Julian, on entend souvent parler de la difficulté des joueurs venant du Pacifique à se faire à la vie ici, sur le continent… Comment tu l’expliques ?

Je vais surtout parler des Fidjiens ici, puisque je le suis moi-même. Nous, ce qui nous pose des problèmes, c’est la différence de culture. Vous le voyez, tous les joueurs, quand ils sont sur le terrain, il n’y a pas de problème. Quand c’est du rugby, ça va. Le gros problème, c’est en dehors. La vie quotidienne, la vie normale. On n’est pas habitués à pleins de choses. Notamment, on se retrouve seul. On ne connaît pas la vraie vie ici, en Europe, et notre famille est loin. Alors certains se tournent vers l’alcool, vers des choses qu’on finit par subir.

La vie est vraiment extrêmement différente entre les Fidji et la France ?

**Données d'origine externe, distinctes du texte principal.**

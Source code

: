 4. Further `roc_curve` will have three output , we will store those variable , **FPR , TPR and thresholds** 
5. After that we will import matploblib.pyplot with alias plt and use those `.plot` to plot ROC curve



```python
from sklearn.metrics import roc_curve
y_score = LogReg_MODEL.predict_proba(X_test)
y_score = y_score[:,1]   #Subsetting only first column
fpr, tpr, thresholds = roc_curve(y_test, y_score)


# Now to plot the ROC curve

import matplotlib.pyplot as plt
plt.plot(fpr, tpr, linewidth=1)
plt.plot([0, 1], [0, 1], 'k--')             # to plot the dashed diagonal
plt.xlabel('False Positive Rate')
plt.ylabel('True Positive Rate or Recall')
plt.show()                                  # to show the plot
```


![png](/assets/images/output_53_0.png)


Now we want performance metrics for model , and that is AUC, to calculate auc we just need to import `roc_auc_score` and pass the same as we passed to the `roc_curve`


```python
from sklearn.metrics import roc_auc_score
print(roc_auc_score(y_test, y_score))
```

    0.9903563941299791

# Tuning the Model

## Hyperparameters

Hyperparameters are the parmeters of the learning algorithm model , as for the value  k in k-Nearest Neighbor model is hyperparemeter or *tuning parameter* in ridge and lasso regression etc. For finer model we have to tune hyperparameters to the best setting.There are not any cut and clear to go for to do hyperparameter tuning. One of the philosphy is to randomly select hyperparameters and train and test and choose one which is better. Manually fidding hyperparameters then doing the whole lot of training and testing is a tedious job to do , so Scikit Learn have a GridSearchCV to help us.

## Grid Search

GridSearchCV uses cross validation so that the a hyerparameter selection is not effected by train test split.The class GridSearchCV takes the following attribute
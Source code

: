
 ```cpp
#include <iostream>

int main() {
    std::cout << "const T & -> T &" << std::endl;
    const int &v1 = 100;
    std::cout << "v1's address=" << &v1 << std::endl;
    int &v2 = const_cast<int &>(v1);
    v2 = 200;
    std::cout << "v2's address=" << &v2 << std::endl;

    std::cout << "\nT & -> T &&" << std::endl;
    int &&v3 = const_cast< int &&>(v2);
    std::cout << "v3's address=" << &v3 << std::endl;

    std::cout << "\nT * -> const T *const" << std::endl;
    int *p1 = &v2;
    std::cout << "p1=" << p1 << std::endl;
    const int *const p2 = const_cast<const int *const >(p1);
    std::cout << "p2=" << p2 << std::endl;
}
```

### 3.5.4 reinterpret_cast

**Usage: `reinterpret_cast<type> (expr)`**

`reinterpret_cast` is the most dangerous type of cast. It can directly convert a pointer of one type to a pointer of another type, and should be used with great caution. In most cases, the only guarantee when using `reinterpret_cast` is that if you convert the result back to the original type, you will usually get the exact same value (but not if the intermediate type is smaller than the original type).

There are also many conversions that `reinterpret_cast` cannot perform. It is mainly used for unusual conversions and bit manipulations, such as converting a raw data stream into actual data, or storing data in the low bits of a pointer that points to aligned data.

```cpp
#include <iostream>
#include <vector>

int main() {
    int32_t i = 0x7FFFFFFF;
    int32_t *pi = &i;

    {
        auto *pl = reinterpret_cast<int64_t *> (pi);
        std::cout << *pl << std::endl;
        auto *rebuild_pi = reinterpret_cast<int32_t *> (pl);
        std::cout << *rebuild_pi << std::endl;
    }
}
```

Ah oui, énormément. Ici, vous, les Français, vous grandissez dans cette culture. Nous, on n’a pas la même. On a la même culture du rugby, mais il n’y a pas que ça. Il y a la vie de tous les jours. Tu ne joues pas ce week-end, tu rentres aux Fidji, et tu rentres après ? Les Fidji, c’est à 18 000 km. Ce n’est pas possible d’aller voir sa famille comme ça. J’ai vu beaucoup de Fidjiens avoir des problèmes ici en France, pas sur le terrain, des problèmes d’alcool, d’accidents de la route, de problèmes de violence… Parce qu’ils se sentent seuls, surtout

Maintenant, il y a des solutions, comme l’Académie du Pacifique Sud qu’a créé Willy Taofifenua.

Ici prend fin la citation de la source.